→ Task item: Please return every record exactly, with no pictures included.

→ Material provided:
....
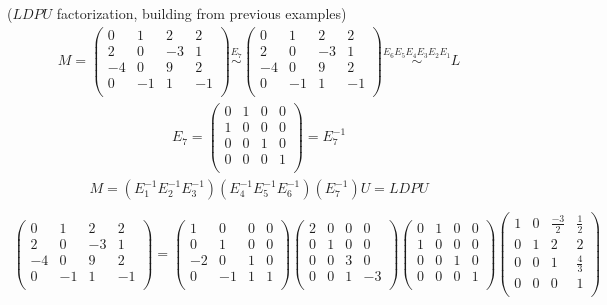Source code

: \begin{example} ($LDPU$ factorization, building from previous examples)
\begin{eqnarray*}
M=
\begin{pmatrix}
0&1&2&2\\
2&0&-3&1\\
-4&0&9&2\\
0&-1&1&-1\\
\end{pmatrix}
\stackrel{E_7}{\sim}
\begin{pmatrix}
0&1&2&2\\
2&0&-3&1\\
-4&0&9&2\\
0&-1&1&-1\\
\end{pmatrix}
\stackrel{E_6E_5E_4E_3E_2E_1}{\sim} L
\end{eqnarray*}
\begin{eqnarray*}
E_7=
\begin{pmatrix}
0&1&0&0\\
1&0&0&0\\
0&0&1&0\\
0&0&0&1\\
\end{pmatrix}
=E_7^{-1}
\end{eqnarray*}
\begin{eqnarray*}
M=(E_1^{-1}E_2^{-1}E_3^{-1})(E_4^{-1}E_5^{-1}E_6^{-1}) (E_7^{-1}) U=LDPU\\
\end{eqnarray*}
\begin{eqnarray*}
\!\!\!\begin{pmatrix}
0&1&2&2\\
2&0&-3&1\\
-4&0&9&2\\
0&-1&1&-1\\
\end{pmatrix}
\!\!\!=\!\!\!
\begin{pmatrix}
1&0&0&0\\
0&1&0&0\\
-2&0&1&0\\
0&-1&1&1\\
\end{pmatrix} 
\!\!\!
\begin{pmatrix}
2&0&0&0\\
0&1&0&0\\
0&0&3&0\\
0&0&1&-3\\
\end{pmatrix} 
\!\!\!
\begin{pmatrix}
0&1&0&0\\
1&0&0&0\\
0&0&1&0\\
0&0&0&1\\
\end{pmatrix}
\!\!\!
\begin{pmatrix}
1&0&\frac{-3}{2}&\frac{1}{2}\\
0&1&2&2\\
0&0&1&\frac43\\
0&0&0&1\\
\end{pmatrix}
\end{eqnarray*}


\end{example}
....
→ Answer to this problem:
Source code

: \begin{example} ($LDPU$ factorization, building from previous examples)
\begin{eqnarray*}
M=
\begin{pmatrix}
0&1&2&2\\
2&0&-3&1\\
-4&0&9&2\\
0&-1&1&-1\\
\end{pmatrix}
\stackrel{E_7}{\sim}
\begin{pmatrix}
0&1&2&2\\
2&0&-3&1\\
-4&0&9&2\\
0&-1&1&-1\\
\end{pmatrix}
\stackrel{E_6E_5E_4E_3E_2E_1}{\sim} L
\end{eqnarray*}
\begin{eqnarray*}
E_7=
\begin{pmatrix}
0&1&0&0\\
1&0&0&0\\
0&0&1&0\\
0&0&0&1\\
\end{pmatrix}
=E_7^{-1}
\end{eqnarray*}
\begin{eqnarray*}
M=(E_1^{-1}E_2^{-1}E_3^{-1})(E_4^{-1}E_5^{-1}E_6^{-1}) (E_7^{-1}) U=LDPU\\
\end{eqnarray*}
\begin{eqnarray*}
\!\!\!\begin{pmatrix}
0&1&2&2\\
2&0&-3&1\\
-4&0&9&2\\
0&-1&1&-1\\
\end{pmatrix}
\!\!\!=\!\!\!
\begin{pmatrix}
1&0&0&0\\
0&1&0&0\\
-2&0&1&0\\
0&-1&1&1\\
\end{pmatrix} 
\!\!\!
\begin{pmatrix}
2&0&0&0\\
0&1&0&0\\
0&0&3&0\\
0&0&1&-3\\
\end{pmatrix} 
\!\!\!
\begin{pmatrix}
0&1&0&0\\
1&0&0&0\\
0&0&1&0\\
0&0&0&1\\
\end{pmatrix}
\!\!\!
\begin{pmatrix}
1&0&\frac{-3}{2}&\frac{1}{2}\\
0&1&2&2\\
0&0&1&\frac43\\
0&0&0&1\\
\end{pmatrix}
\end{eqnarray*}


\end{example}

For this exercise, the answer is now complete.